Line by line, copy out the entries exactly and leave the pictures behind.
===
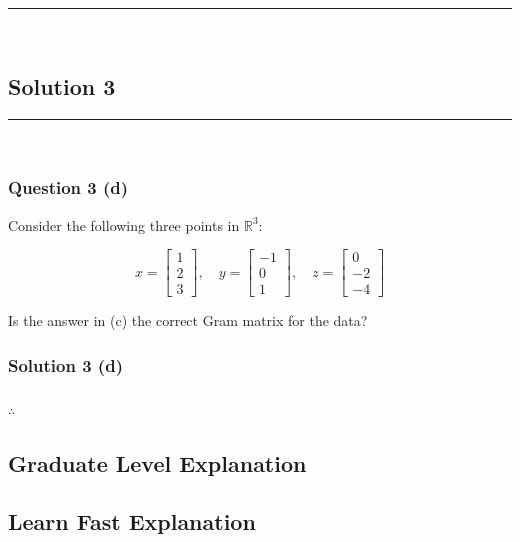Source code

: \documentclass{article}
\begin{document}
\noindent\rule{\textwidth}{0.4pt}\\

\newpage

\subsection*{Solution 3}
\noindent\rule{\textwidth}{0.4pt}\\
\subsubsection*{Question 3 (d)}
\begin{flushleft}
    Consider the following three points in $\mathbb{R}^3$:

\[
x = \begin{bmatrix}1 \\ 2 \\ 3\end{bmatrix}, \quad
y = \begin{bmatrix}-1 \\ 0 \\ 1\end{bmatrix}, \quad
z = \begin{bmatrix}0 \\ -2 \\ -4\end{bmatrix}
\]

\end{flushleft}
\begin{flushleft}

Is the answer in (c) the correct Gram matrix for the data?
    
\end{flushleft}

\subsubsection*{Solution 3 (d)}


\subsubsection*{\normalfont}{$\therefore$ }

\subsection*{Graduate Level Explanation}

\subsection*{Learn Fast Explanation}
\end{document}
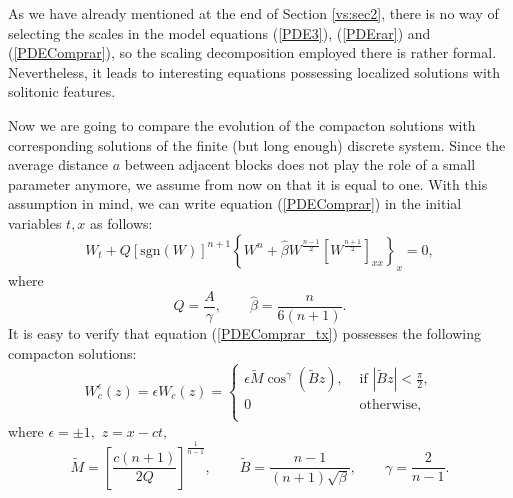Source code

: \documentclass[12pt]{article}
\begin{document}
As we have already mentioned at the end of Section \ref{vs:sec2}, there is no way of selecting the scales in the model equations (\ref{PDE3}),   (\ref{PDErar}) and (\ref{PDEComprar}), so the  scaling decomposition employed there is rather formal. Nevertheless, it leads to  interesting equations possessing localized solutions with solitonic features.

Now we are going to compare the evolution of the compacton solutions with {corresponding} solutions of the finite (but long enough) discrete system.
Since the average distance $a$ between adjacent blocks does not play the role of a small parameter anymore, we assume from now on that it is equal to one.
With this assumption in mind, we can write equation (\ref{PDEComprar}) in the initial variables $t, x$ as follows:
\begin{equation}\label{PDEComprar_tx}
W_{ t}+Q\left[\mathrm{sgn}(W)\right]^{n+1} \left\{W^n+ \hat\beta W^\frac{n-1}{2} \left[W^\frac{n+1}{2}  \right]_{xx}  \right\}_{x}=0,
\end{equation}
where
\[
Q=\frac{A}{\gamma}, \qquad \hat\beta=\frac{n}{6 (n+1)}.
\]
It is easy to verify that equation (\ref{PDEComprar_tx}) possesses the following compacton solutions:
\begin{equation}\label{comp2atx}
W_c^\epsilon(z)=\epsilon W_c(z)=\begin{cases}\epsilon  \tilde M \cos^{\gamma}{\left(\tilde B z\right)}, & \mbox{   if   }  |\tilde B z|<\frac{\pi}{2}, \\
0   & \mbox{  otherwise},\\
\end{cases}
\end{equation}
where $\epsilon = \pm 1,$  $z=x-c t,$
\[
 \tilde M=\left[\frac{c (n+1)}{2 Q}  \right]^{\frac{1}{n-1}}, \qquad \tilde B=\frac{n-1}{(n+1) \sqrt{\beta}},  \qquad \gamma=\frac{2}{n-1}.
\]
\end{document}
===
> [Exercise answer]
Source code

: \documentclass{article}
\begin{document}
\noindent\rule{\textwidth}{0.4pt}\\

\newpage

\subsection*{Solution 3}
\noindent\rule{\textwidth}{0.4pt}\\
\subsubsection*{Question 3 (d)}
\begin{flushleft}
    Consider the following three points in $\mathbb{R}^3$:

\[
x = \begin{bmatrix}1 \\ 2 \\ 3\end{bmatrix}, \quad
y = \begin{bmatrix}-1 \\ 0 \\ 1\end{bmatrix}, \quad
z = \begin{bmatrix}0 \\ -2 \\ -4\end{bmatrix}
\]

\end{flushleft}
\begin{flushleft}

Is the answer in (c) the correct Gram matrix for the data?
    
\end{flushleft}

\subsubsection*{Solution 3 (d)}


\subsubsection*{\normalfont}{$\therefore$ }

\subsection*{Graduate Level Explanation}

\subsection*{Learn Fast Explanation}
\end{document}
Source code

: \documentclass[12pt]{article}
\begin{document}
As we have already mentioned at the end of Section \ref{vs:sec2}, there is no way of selecting the scales in the model equations (\ref{PDE3}),   (\ref{PDErar}) and (\ref{PDEComprar}), so the  scaling decomposition employed there is rather formal. Nevertheless, it leads to  interesting equations possessing localized solutions with solitonic features.

Now we are going to compare the evolution of the compacton solutions with {corresponding} solutions of the finite (but long enough) discrete system.
Since the average distance $a$ between adjacent blocks does not play the role of a small parameter anymore, we assume from now on that it is equal to one.
With this assumption in mind, we can write equation (\ref{PDEComprar}) in the initial variables $t, x$ as follows:
\begin{equation}\label{PDEComprar_tx}
W_{ t}+Q\left[\mathrm{sgn}(W)\right]^{n+1} \left\{W^n+ \hat\beta W^\frac{n-1}{2} \left[W^\frac{n+1}{2}  \right]_{xx}  \right\}_{x}=0,
\end{equation}
where
\[
Q=\frac{A}{\gamma}, \qquad \hat\beta=\frac{n}{6 (n+1)}.
\]
It is easy to verify that equation (\ref{PDEComprar_tx}) possesses the following compacton solutions:
\begin{equation}\label{comp2atx}
W_c^\epsilon(z)=\epsilon W_c(z)=\begin{cases}\epsilon  \tilde M \cos^{\gamma}{\left(\tilde B z\right)}, & \mbox{   if   }  |\tilde B z|<\frac{\pi}{2}, \\
0   & \mbox{  otherwise},\\
\end{cases}
\end{equation}
where $\epsilon = \pm 1,$  $z=x-c t,$
\[
 \tilde M=\left[\frac{c (n+1)}{2 Q}  \right]^{\frac{1}{n-1}}, \qquad \tilde B=\frac{n-1}{(n+1) \sqrt{\beta}},  \qquad \gamma=\frac{2}{n-1}.
\]
\end{document}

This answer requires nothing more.